* **Given data**:

────────

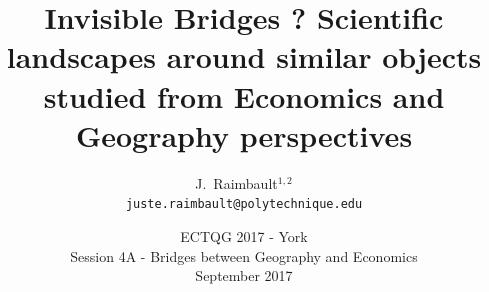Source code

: \documentclass[english,11pt]{beamer}
\begin{document}
\title{Invisible Bridges ? Scientific landscapes around similar objects studied from Economics and Geography perspectives}

\author{J.~Raimbault$^{1,2}$\\
\texttt{juste.raimbault@polytechnique.edu}
}




\date{ECTQG 2017 - York\\\smallskip
Session 4A  - Bridges between Geography and Economics\\\smallskip
September 2017
}

\frame{\maketitle}







\end{document}
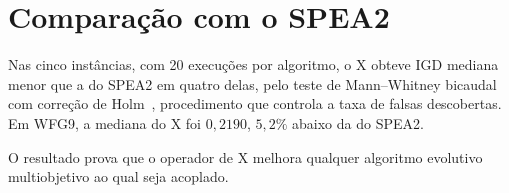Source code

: \section{Comparação com o SPEA2}
\label{sec:fixture_gate}

Nas cinco instâncias, com 20 execuções por algoritmo, o X obteve IGD mediana menor que a do SPEA2 em quatro delas, pelo teste de Mann--Whitney bicaudal com correção de Holm~\cite{holm1979simple}, procedimento que controla a taxa de falsas descobertas. Em WFG9, a mediana do X foi $0{,}2190$, $5{,}2\%$ abaixo da do SPEA2.

O resultado prova que o operador de X melhora qualquer algoritmo evolutivo multiobjetivo ao qual seja acoplado.
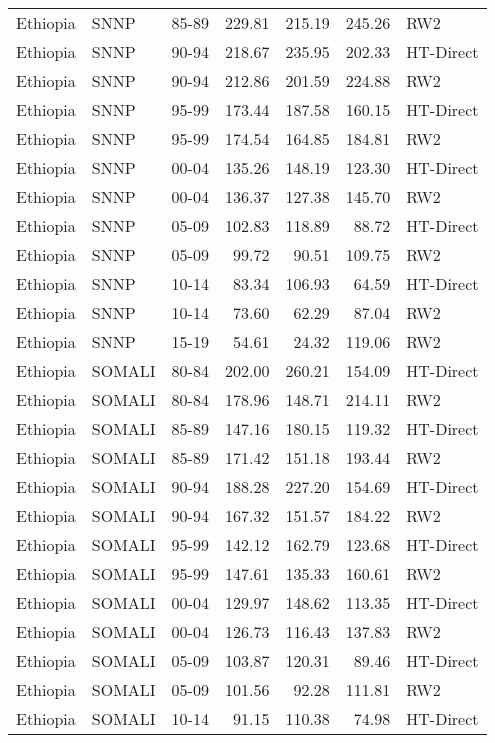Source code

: \begin{longtable}{lllrrrl}
  Ethiopia & SNNP & 85-89 & 229.81 & 215.19 & 245.26 & RW2 \\ 
  Ethiopia & SNNP & 90-94 & 218.67 & 235.95 & 202.33 & HT-Direct \\ 
  Ethiopia & SNNP & 90-94 & 212.86 & 201.59 & 224.88 & RW2 \\ 
  Ethiopia & SNNP & 95-99 & 173.44 & 187.58 & 160.15 & HT-Direct \\ 
  Ethiopia & SNNP & 95-99 & 174.54 & 164.85 & 184.81 & RW2 \\ 
  Ethiopia & SNNP & 00-04 & 135.26 & 148.19 & 123.30 & HT-Direct \\ 
  Ethiopia & SNNP & 00-04 & 136.37 & 127.38 & 145.70 & RW2 \\ 
  Ethiopia & SNNP & 05-09 & 102.83 & 118.89 & 88.72 & HT-Direct \\ 
  Ethiopia & SNNP & 05-09 & 99.72 & 90.51 & 109.75 & RW2 \\ 
  Ethiopia & SNNP & 10-14 & 83.34 & 106.93 & 64.59 & HT-Direct \\ 
  Ethiopia & SNNP & 10-14 & 73.60 & 62.29 & 87.04 & RW2 \\ 
  Ethiopia & SNNP & 15-19 & 54.61 & 24.32 & 119.06 & RW2 \\ 
  Ethiopia & SOMALI & 80-84 & 202.00 & 260.21 & 154.09 & HT-Direct \\ 
  Ethiopia & SOMALI & 80-84 & 178.96 & 148.71 & 214.11 & RW2 \\ 
  Ethiopia & SOMALI & 85-89 & 147.16 & 180.15 & 119.32 & HT-Direct \\ 
  Ethiopia & SOMALI & 85-89 & 171.42 & 151.18 & 193.44 & RW2 \\ 
  Ethiopia & SOMALI & 90-94 & 188.28 & 227.20 & 154.69 & HT-Direct \\ 
  Ethiopia & SOMALI & 90-94 & 167.32 & 151.57 & 184.22 & RW2 \\ 
  Ethiopia & SOMALI & 95-99 & 142.12 & 162.79 & 123.68 & HT-Direct \\ 
  Ethiopia & SOMALI & 95-99 & 147.61 & 135.33 & 160.61 & RW2 \\ 
  Ethiopia & SOMALI & 00-04 & 129.97 & 148.62 & 113.35 & HT-Direct \\ 
  Ethiopia & SOMALI & 00-04 & 126.73 & 116.43 & 137.83 & RW2 \\ 
  Ethiopia & SOMALI & 05-09 & 103.87 & 120.31 & 89.46 & HT-Direct \\ 
  Ethiopia & SOMALI & 05-09 & 101.56 & 92.28 & 111.81 & RW2 \\ 
  Ethiopia & SOMALI & 10-14 & 91.15 & 110.38 & 74.98 & HT-Direct \\ 

\end{longtable}
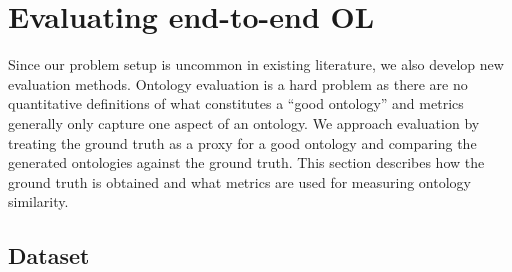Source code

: \section{Evaluating end-to-end OL}  \label{sec:implementation:evaluation}

Since our problem setup is uncommon in existing literature, we also develop new evaluation methods. Ontology evaluation is a hard problem as there are no quantitative definitions of what constitutes a ``good ontology'' and metrics generally only capture one aspect of an ontology. We approach evaluation by treating the ground truth as a proxy for a good ontology and comparing the generated ontologies against the ground truth. This section describes how the ground truth is obtained and what metrics are used for measuring ontology similarity.


\subsection{Dataset}



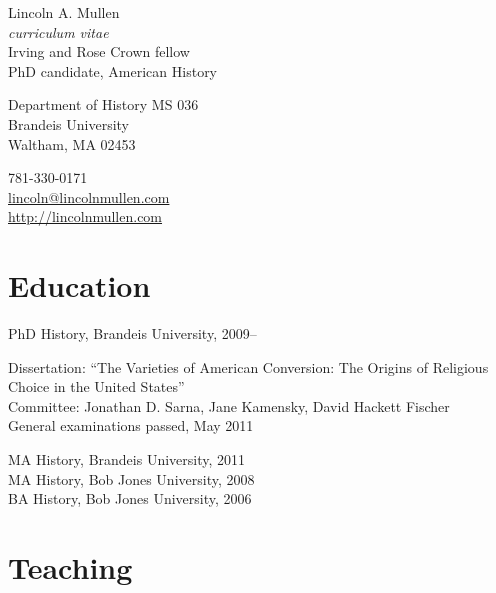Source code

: \documentclass[11pt]{article}
\begin{document}
{\LARGE Lincoln A. Mullen}\\
\emph{curriculum vitae}\\[0.5cm]

Irving and Rose Crown fellow\\
PhD candidate, American History

\begin{multicols}{2}
Department of History MS 036\\
Brandeis University\\
Waltham, MA 02453

\columnbreak

781-330-0171\\
\href{mailto:lincoln@lincolnmullen.com}{lincoln@lincolnmullen.com}\\
\href{http://lincolnmullen.com}{http://lincolnmullen.com}
\end{multicols}


\vskip 0.5cm


\section{Education}
PhD History, Brandeis University, 2009--

\begingroup
{}
Dissertation: ``The Varieties of American Conversion: The Origins of 
Religious Choice in the United States''\\[1pt]
Committee:  Jonathan D. Sarna, Jane Kamensky, David Hackett 
Fischer\\[1pt]
General examinations passed, May 2011
\par
\endgroup

MA History, Brandeis University, 2011\\
MA History, Bob Jones University, 2008\\
BA History, Bob Jones University, 2006




\section{Teaching}
\end{document}
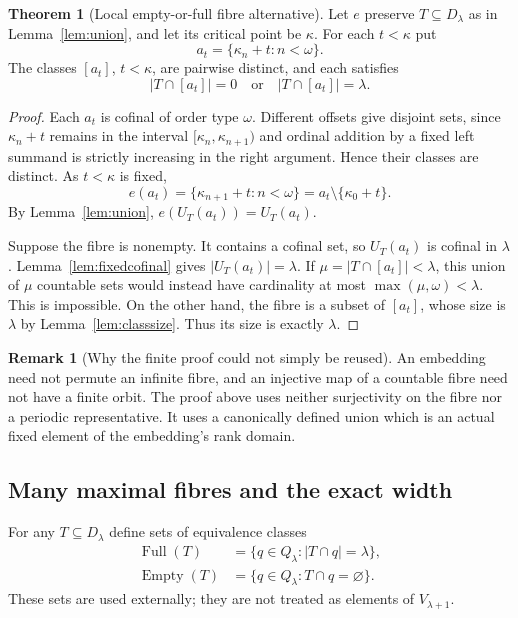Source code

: \documentclass[11pt,letterpaper]{article}
\theoremstyle{definition}
\newtheorem{theorem}[definition]{Theorem}
\newtheorem{remark}[definition]{Remark}
\numberwithin{equation}{section}
\newcommand{\Full}{\operatorname{Full}}
\newcommand{\Empty}{\operatorname{Empty}}
\begin{document}
\begin{theorem}[Local empty-or-full fibre alternative]\label{thm:localfibre}
Let $e$ preserve $T\subseteq D_\lambda$ as in Lemma~\ref{lem:union}, and let its critical point be $\kappa$. For each $t<\kappa$ put
\[
 a_t=\{\kappa_n+t:n<\omega\}.
\]
The classes $[a_t]$, $t<\kappa$, are pairwise distinct, and each satisfies
\begin{equation}\label{eq:emptyfull}
 |T\cap[a_t]|=0\quad\text{or}\quad |T\cap[a_t]|=\lambda.
\end{equation}
\end{theorem}

\begin{proof}
Each $a_t$ is cofinal of order type $\omega$. Different offsets give disjoint sets, since $\kappa_n+t$ remains in the interval $[\kappa_n,\kappa_{n+1})$ and ordinal addition by a fixed left summand is strictly increasing in the right argument. Hence their classes are distinct. As $t<\kappa$ is fixed,
\[
 e(a_t)=\{\kappa_{n+1}+t:n<\omega\}=a_t\setminus\{\kappa_0+t\}.
\]
By Lemma~\ref{lem:union}, $e(U_T(a_t))=U_T(a_t)$.

Suppose the fibre is nonempty. It contains a cofinal set, so $U_T(a_t)$ is cofinal in $\lambda$. Lemma~\ref{lem:fixedcofinal} gives $|U_T(a_t)|=\lambda$. If $\mu=|T\cap[a_t]|<\lambda$, this union of $\mu$ countable sets would instead have cardinality at most $\max(\mu,\omega)<\lambda$. This is impossible. On the other hand, the fibre is a subset of $[a_t]$, whose size is $\lambda$ by Lemma~\ref{lem:classsize}. Thus its size is exactly $\lambda$.
\end{proof}

\begin{remark}[Why the finite proof could not simply be reused]
An embedding need not permute an infinite fibre, and an injective map of a countable fibre need not have a finite orbit. The proof above uses neither surjectivity on the fibre nor a periodic representative. It uses a canonically defined union which is an actual fixed element of the embedding's rank domain.
\end{remark}

\subsection{Many maximal fibres and the exact width}

For any $T\subseteq D_\lambda$ define sets of equivalence classes
\begin{align}
 \Full(T)&=\{q\in Q_\lambda:|T\cap q|=\lambda\},\\
 \Empty(T)&=\{q\in Q_\lambda:T\cap q=\varnothing\}.
\end{align}
These sets are used externally; they are not treated as elements of $V_{\lambda+1}$.
\end{document}
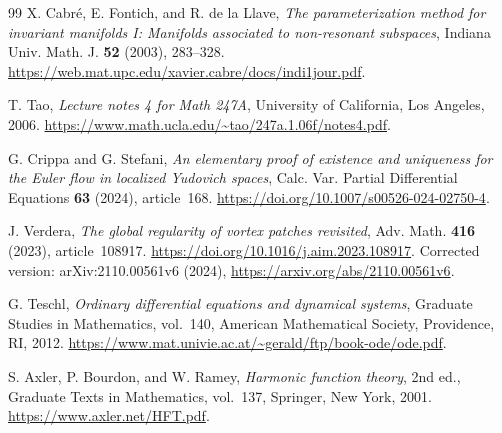 \documentclass[11pt]{amsart}
\theoremstyle{remark}
\numberwithin{equation}{section}
\begin{document}
\begin{thebibliography}{99}
X. Cabr\'e, E. Fontich, and R. de la Llave,
\emph{The parameterization method for invariant manifolds I:
Manifolds associated to non-resonant subspaces},
Indiana Univ. Math. J. \textbf{52} (2003), 283--328.
\url{https://web.mat.upc.edu/xavier.cabre/docs/indi1jour.pdf}.

T. Tao,
\emph{Lecture notes 4 for Math 247A},
University of California, Los Angeles, 2006.
\url{https://www.math.ucla.edu/~tao/247a.1.06f/notes4.pdf}.

G. Crippa and G. Stefani,
\emph{An elementary proof of existence and uniqueness for the
Euler flow in localized Yudovich spaces},
Calc. Var. Partial Differential Equations \textbf{63} (2024), article~168.
\url{https://doi.org/10.1007/s00526-024-02750-4}.

J. Verdera,
\emph{The global regularity of vortex patches revisited},
Adv. Math. \textbf{416} (2023), article~108917.
\url{https://doi.org/10.1016/j.aim.2023.108917}.
Corrected version: arXiv:2110.00561v6 (2024),
\url{https://arxiv.org/abs/2110.00561v6}.

G. Teschl,
\emph{Ordinary differential equations and dynamical systems},
Graduate Studies in Mathematics, vol.~140,
American Mathematical Society, Providence, RI, 2012.
\url{https://www.mat.univie.ac.at/~gerald/ftp/book-ode/ode.pdf}.

S. Axler, P. Bourdon, and W. Ramey,
\emph{Harmonic function theory}, 2nd ed.,
Graduate Texts in Mathematics, vol.~137,
Springer, New York, 2001.
\url{https://www.axler.net/HFT.pdf}.

\end{thebibliography}
\endgroup
\end{document}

────────

The word is "American". Copy every line above where it appears.

* **Exercise response**:
PhD candidate, American History
Dissertation: ``The Varieties of American Conversion: The Origins of 
American Mathematical Society, Providence, RI, 2012.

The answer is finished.